● **What is being asked**:
Everything in the data below is left aside except the lines from the one containing "freeze_decision: not_frozen" through the one containing "The Distance-to-GR ledger"; repeat those exactly.

● **Data for this exercise**:
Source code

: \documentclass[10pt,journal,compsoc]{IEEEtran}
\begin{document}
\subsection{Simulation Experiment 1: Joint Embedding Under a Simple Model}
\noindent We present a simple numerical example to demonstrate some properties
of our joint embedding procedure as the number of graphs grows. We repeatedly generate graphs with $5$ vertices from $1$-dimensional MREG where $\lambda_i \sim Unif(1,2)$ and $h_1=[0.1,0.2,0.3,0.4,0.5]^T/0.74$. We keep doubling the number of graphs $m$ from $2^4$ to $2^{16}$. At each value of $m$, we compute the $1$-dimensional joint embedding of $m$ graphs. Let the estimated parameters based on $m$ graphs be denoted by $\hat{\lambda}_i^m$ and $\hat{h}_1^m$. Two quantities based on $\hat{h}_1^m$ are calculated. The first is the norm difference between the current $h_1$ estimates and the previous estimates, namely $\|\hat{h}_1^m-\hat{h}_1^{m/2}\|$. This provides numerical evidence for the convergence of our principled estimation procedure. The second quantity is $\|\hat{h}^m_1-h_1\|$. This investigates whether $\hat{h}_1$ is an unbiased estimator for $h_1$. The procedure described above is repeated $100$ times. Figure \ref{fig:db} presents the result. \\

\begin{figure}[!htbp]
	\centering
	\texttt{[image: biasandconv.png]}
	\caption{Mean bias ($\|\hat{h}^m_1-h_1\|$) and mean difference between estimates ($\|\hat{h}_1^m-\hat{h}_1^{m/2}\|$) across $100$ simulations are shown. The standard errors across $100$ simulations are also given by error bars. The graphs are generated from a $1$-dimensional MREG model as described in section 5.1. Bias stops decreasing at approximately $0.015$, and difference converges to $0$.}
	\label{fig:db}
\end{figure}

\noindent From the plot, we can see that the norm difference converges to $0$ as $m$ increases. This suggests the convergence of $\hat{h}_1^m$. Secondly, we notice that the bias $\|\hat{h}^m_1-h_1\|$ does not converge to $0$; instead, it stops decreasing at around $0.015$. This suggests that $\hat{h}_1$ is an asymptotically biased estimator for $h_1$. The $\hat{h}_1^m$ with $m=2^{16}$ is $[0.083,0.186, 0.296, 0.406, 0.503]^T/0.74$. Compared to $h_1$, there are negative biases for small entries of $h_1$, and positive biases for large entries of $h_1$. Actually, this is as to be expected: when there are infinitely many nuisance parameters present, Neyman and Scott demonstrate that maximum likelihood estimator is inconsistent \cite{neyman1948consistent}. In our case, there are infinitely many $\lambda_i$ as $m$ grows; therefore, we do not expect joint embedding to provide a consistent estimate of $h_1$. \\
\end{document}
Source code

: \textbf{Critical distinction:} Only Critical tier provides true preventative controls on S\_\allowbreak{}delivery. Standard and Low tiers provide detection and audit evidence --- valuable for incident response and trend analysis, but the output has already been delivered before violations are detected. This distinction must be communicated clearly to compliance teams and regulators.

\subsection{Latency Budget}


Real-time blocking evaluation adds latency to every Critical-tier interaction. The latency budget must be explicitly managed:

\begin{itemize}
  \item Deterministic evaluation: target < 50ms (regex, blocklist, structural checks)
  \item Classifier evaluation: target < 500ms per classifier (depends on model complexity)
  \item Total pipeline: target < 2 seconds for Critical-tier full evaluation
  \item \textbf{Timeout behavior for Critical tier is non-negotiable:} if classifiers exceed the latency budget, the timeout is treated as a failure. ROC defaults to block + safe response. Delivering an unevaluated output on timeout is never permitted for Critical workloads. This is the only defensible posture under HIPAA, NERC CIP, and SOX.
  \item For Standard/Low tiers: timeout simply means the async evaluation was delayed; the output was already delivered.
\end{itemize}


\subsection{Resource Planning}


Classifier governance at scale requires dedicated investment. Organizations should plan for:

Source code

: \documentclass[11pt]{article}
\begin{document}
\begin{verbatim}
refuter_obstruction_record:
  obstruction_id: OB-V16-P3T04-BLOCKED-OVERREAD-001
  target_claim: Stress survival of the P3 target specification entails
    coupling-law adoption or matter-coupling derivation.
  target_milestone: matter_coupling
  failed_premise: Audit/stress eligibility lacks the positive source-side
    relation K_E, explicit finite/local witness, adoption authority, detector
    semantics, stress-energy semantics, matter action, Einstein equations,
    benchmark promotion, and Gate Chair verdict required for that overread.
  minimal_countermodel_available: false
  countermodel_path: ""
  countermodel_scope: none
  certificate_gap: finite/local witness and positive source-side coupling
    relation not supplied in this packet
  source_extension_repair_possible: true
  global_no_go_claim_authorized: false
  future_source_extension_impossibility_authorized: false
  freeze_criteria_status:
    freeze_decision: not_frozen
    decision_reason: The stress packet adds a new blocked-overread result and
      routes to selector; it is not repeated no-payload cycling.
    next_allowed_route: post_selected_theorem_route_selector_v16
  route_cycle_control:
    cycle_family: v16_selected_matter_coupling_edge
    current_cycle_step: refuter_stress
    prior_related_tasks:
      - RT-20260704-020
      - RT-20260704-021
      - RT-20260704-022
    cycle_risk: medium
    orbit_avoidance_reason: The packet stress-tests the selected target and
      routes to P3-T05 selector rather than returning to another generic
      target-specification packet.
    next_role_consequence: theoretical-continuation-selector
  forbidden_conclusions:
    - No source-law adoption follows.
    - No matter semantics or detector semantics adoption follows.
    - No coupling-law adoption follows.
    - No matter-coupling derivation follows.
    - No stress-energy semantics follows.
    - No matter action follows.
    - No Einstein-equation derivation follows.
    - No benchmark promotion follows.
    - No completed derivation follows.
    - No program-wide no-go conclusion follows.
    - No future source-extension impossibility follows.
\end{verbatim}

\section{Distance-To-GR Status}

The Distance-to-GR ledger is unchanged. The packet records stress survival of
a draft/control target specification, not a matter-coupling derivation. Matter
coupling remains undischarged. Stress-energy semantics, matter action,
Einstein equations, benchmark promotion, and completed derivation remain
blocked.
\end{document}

● **Response**:
    freeze_decision: not_frozen
    decision_reason: The stress packet adds a new blocked-overread result and
      routes to selector; it is not repeated no-payload cycling.
    next_allowed_route: post_selected_theorem_route_selector_v16
  route_cycle_control:
    cycle_family: v16_selected_matter_coupling_edge
    current_cycle_step: refuter_stress
    prior_related_tasks:
      - RT-20260704-020
      - RT-20260704-021
      - RT-20260704-022
    cycle_risk: medium
    orbit_avoidance_reason: The packet stress-tests the selected target and
      routes to P3-T05 selector rather than returning to another generic
      target-specification packet.
    next_role_consequence: theoretical-continuation-selector
  forbidden_conclusions:
    - No source-law adoption follows.
    - No matter semantics or detector semantics adoption follows.
    - No coupling-law adoption follows.
    - No matter-coupling derivation follows.
    - No stress-energy semantics follows.
    - No matter action follows.
    - No Einstein-equation derivation follows.
    - No benchmark promotion follows.
    - No completed derivation follows.
    - No program-wide no-go conclusion follows.
    - No future source-extension impossibility follows.
\end{verbatim}

\section{Distance-To-GR Status}

The Distance-to-GR ledger is unchanged. The packet records stress survival of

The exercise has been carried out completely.